- [Your assignment]: Find the number of lines below in which the word "github" appears, and write that number only.

- [Provided entries]:
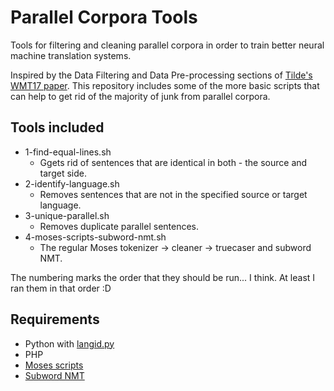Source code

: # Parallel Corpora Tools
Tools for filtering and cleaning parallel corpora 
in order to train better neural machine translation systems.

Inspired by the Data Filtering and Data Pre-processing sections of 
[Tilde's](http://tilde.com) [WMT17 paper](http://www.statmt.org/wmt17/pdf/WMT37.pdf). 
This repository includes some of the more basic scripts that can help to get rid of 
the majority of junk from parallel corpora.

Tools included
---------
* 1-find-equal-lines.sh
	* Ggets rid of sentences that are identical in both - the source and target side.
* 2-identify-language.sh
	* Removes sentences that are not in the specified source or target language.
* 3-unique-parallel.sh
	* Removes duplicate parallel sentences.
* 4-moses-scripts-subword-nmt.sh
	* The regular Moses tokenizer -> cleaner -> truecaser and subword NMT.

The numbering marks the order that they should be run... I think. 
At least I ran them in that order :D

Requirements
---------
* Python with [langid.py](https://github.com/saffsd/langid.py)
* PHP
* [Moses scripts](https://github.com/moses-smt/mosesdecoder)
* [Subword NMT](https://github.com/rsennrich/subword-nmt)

- [Solution below]: 3